══ Material to process ══
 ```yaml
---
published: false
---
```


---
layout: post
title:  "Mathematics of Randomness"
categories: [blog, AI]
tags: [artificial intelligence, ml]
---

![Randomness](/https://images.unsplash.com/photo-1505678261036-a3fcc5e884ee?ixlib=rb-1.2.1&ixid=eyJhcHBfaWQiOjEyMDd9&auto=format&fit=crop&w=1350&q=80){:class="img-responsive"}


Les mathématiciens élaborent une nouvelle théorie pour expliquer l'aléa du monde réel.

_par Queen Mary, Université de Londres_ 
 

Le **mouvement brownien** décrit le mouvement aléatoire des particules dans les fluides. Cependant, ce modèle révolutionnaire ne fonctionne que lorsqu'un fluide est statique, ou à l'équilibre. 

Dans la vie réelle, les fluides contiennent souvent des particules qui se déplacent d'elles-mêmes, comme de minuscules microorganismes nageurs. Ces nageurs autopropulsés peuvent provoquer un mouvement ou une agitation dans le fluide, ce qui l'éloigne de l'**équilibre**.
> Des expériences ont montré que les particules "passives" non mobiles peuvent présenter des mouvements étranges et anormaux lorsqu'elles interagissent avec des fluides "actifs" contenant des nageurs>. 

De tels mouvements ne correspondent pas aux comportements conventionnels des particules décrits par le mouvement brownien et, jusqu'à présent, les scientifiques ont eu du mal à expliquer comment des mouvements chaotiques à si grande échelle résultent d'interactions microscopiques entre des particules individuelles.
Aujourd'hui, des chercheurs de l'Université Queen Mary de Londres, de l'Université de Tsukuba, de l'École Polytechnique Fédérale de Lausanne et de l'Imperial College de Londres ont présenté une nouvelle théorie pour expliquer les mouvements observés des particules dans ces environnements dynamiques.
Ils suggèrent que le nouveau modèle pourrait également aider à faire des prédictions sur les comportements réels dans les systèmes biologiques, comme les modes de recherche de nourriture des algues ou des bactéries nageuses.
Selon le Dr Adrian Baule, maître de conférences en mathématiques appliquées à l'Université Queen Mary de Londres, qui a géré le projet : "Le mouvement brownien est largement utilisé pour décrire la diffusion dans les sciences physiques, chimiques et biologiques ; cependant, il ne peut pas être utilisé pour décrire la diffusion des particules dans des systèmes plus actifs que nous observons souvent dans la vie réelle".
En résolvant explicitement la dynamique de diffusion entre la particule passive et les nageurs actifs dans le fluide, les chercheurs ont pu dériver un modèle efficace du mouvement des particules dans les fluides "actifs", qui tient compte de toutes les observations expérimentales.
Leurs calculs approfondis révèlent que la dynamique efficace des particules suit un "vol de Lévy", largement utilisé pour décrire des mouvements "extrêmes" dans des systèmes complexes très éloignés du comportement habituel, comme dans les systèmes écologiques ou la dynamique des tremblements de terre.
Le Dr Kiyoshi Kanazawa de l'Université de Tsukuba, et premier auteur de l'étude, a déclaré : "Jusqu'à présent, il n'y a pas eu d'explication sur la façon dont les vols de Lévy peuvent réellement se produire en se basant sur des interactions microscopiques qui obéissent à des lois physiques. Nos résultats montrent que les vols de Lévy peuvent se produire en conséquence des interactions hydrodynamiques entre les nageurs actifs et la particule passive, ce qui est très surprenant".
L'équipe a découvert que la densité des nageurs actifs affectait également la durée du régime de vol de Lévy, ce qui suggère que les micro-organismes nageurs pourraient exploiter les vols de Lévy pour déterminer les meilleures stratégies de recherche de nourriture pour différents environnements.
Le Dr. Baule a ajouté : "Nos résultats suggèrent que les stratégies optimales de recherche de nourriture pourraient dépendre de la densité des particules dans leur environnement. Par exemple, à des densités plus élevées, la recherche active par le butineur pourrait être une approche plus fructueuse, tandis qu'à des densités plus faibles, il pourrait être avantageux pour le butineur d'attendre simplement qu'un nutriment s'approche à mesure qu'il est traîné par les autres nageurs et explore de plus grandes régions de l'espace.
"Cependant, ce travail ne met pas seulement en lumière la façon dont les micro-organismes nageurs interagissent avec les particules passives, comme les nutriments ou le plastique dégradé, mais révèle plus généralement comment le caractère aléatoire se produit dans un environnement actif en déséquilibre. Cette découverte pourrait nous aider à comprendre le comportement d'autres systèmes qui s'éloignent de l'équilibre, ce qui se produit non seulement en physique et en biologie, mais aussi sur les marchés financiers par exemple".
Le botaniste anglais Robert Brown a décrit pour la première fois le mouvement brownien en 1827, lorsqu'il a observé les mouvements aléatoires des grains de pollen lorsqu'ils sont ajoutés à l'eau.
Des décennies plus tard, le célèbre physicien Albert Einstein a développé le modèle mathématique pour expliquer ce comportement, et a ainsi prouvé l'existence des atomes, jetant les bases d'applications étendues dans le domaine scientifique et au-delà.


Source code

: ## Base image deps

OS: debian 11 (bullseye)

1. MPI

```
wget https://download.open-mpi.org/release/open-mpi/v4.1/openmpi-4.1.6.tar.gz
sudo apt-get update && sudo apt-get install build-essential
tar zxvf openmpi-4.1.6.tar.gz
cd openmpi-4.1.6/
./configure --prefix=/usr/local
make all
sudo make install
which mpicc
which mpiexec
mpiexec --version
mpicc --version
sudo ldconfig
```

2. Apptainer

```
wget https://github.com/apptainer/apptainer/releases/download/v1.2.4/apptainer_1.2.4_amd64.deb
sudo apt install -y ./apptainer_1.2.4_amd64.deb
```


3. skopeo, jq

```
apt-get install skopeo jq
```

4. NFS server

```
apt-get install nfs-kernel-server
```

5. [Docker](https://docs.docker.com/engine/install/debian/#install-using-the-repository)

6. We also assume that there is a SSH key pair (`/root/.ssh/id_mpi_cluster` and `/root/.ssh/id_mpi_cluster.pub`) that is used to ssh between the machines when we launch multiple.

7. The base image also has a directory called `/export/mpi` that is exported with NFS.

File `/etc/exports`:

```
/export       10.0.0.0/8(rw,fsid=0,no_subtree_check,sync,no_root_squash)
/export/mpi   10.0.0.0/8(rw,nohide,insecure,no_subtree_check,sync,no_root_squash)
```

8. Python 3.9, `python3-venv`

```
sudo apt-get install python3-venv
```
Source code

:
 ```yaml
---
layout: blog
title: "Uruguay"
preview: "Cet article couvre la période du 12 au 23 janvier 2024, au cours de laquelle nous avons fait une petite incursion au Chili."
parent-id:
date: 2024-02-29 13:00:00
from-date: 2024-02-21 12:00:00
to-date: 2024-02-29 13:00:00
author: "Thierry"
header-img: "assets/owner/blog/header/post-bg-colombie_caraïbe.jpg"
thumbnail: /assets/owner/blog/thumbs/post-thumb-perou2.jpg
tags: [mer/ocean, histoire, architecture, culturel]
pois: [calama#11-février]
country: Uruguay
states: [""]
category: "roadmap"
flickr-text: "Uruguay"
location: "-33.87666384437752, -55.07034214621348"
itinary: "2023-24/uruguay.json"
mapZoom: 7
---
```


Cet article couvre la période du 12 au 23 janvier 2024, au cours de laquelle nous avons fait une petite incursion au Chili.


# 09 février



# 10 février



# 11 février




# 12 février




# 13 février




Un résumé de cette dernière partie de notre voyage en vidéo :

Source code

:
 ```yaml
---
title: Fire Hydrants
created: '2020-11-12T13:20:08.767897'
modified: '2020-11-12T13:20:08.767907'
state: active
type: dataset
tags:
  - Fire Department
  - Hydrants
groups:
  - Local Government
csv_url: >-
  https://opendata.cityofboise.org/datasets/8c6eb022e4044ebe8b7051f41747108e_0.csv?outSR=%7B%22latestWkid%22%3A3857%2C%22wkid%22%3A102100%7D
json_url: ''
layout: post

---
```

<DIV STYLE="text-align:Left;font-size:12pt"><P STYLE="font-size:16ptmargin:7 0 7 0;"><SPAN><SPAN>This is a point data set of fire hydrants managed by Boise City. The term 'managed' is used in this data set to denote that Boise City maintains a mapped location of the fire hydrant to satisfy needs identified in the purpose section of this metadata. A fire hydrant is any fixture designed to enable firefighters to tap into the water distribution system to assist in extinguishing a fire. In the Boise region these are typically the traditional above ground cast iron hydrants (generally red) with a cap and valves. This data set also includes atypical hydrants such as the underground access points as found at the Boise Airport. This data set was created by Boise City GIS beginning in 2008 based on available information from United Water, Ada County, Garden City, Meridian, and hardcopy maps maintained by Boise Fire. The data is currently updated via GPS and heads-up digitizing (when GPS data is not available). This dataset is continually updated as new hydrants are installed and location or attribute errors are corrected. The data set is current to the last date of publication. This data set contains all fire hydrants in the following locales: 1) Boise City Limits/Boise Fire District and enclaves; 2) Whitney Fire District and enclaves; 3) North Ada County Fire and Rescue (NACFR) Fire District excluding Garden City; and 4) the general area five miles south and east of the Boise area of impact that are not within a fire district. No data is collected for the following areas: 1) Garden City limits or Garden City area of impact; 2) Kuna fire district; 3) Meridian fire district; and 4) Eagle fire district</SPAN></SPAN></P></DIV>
═══
▶ **Task description**
This exercise requires the number of lines in the entries holding the word "Lévy", written alone.

▶ **Task result**
3